## Exercise
Find "Styles for for" and "## CI status" in the records below. Copy the lines holding them and every line between, exactly, and no others.
BEGIN Listed records
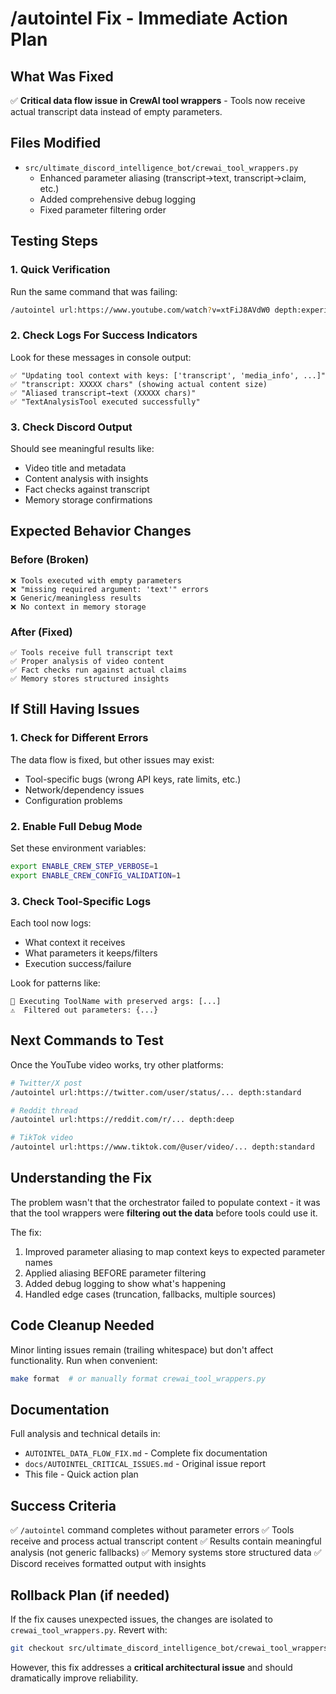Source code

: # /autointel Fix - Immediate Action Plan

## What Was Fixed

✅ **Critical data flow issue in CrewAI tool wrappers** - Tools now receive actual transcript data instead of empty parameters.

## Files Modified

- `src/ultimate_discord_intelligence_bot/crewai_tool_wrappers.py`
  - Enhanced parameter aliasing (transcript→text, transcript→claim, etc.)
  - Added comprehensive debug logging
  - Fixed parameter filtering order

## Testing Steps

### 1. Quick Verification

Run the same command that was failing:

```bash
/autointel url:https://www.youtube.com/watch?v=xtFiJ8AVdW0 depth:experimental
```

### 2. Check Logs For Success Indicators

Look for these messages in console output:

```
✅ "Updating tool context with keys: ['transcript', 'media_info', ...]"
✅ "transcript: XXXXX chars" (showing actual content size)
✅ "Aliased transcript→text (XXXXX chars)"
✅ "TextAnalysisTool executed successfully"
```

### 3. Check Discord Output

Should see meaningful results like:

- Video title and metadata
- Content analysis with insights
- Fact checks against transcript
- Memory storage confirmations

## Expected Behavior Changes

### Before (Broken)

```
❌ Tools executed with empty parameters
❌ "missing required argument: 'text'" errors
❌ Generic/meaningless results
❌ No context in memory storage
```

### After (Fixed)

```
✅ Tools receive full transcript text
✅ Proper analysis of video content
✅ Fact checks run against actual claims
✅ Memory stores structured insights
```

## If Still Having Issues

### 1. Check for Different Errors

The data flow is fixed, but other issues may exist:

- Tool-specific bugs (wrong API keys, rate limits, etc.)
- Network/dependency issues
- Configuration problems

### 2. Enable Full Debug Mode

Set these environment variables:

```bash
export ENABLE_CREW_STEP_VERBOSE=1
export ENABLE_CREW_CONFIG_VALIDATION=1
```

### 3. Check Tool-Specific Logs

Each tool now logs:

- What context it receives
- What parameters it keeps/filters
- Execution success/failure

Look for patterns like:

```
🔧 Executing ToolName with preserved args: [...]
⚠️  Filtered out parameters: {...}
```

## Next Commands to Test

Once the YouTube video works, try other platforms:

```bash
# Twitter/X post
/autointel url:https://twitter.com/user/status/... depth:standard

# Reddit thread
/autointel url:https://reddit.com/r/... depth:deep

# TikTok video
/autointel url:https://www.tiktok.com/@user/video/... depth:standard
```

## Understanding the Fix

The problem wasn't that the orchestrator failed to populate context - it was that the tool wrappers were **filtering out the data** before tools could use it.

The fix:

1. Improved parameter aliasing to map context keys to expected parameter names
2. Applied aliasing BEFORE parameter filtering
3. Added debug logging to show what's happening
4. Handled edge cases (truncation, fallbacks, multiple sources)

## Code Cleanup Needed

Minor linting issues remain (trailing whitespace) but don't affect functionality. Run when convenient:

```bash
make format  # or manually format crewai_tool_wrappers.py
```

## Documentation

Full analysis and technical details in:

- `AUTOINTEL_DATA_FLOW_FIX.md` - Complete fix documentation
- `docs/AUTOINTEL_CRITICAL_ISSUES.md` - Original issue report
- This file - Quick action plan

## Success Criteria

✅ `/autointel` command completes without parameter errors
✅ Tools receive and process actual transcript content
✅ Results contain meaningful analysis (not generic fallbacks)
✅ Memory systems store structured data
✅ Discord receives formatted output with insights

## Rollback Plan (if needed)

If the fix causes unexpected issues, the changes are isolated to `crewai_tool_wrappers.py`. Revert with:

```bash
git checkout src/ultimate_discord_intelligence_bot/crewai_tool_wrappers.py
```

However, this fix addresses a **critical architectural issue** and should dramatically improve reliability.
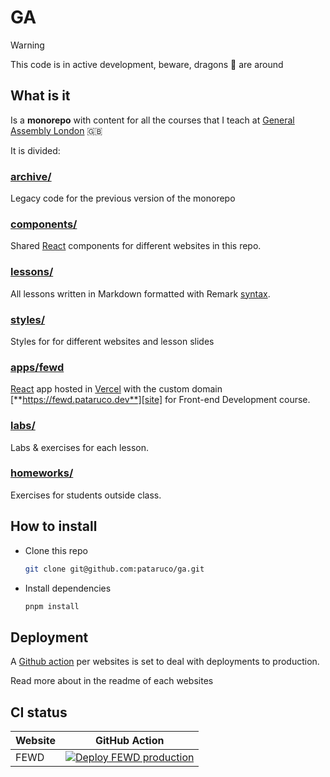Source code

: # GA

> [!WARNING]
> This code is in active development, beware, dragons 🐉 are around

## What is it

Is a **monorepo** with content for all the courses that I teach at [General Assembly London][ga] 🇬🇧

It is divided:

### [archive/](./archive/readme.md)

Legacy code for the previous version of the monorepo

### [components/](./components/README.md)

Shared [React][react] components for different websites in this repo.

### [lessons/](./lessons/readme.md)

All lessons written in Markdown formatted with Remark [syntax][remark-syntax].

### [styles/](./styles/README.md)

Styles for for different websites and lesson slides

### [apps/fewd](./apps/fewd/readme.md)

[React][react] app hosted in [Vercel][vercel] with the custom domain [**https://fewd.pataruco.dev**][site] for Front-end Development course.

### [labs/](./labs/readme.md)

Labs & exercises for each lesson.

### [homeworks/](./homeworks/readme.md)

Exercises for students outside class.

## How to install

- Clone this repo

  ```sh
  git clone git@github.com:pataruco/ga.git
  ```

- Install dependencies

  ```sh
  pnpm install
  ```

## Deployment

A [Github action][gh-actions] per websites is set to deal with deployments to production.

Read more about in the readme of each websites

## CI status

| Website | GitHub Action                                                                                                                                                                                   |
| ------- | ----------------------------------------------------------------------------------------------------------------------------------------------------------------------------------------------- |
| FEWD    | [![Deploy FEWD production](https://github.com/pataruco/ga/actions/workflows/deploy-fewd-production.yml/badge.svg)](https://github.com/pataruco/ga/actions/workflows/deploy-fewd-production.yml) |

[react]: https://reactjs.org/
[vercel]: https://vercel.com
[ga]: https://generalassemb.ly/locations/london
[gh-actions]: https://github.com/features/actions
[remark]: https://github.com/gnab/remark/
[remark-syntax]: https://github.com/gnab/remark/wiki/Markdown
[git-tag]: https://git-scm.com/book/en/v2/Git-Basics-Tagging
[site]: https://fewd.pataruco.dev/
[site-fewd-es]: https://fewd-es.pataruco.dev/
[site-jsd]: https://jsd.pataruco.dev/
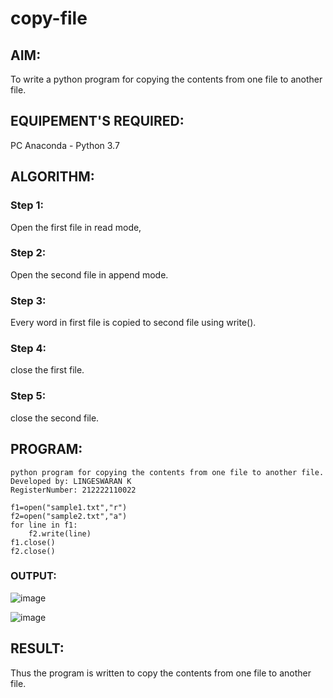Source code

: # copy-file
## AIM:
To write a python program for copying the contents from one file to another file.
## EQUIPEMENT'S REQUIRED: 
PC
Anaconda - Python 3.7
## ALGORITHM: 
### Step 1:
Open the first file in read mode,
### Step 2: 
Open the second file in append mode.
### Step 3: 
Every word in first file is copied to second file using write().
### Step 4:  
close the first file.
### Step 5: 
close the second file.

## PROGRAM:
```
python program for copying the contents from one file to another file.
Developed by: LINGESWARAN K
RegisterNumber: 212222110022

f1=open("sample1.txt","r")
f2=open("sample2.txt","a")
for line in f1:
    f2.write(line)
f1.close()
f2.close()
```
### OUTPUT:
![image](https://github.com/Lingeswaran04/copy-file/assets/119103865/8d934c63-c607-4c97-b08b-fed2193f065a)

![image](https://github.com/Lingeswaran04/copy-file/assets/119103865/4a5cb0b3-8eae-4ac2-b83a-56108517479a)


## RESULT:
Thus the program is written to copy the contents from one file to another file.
END Listed records
BEGIN Listed records
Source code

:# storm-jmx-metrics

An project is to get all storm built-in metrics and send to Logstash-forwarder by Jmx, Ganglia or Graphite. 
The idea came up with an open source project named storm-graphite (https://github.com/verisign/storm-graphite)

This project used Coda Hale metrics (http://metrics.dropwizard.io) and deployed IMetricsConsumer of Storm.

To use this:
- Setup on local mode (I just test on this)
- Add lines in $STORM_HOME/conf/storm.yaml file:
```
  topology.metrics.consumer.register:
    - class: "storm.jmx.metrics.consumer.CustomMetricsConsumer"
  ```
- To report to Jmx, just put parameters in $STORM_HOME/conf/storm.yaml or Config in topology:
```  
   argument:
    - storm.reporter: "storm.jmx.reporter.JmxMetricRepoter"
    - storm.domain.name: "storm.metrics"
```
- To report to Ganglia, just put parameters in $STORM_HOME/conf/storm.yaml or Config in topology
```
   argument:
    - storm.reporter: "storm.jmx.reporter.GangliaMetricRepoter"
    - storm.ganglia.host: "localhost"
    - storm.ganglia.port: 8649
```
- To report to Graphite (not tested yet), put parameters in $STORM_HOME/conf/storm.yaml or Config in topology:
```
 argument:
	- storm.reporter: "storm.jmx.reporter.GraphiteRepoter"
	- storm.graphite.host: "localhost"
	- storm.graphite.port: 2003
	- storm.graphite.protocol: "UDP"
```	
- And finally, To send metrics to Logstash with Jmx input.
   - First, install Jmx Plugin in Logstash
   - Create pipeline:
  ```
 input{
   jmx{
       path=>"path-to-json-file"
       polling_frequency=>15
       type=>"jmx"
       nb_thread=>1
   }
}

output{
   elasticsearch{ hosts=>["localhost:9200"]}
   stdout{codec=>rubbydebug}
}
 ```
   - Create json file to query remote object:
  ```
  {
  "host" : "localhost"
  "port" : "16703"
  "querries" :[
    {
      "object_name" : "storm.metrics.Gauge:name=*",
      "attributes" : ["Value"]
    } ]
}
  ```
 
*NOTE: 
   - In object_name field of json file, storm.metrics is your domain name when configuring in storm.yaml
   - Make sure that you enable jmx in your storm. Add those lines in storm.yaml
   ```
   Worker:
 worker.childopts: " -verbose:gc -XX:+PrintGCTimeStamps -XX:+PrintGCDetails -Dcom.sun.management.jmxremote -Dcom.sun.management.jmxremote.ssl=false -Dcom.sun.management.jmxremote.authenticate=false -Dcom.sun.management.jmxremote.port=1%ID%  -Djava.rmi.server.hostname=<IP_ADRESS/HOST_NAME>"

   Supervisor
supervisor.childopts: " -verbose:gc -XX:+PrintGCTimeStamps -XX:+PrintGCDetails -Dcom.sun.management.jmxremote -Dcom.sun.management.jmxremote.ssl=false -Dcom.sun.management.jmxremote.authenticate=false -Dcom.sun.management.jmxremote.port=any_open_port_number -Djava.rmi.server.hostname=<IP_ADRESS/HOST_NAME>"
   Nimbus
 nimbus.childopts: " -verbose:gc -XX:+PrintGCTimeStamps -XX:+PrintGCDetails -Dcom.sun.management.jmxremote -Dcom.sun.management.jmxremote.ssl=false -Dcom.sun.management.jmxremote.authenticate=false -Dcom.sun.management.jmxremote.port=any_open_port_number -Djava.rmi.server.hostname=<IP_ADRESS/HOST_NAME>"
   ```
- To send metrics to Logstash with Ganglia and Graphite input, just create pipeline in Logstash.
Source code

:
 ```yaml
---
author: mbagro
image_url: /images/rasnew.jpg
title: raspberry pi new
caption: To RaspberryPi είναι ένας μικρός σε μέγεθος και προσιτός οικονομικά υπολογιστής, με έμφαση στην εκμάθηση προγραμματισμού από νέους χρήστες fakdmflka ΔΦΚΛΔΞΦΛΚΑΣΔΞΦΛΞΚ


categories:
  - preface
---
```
END Listed records
## Answer area
Styles for for different websites and lesson slides

### [apps/fewd](./apps/fewd/readme.md)

[React][react] app hosted in [Vercel][vercel] with the custom domain [**https://fewd.pataruco.dev**][site] for Front-end Development course.

### [labs/](./labs/readme.md)

Labs & exercises for each lesson.

### [homeworks/](./homeworks/readme.md)

Exercises for students outside class.

## How to install

- Clone this repo

  ```sh
  git clone git@github.com:pataruco/ga.git
  ```

- Install dependencies

  ```sh
  pnpm install
  ```

## Deployment

A [Github action][gh-actions] per websites is set to deal with deployments to production.

Read more about in the readme of each websites

## CI status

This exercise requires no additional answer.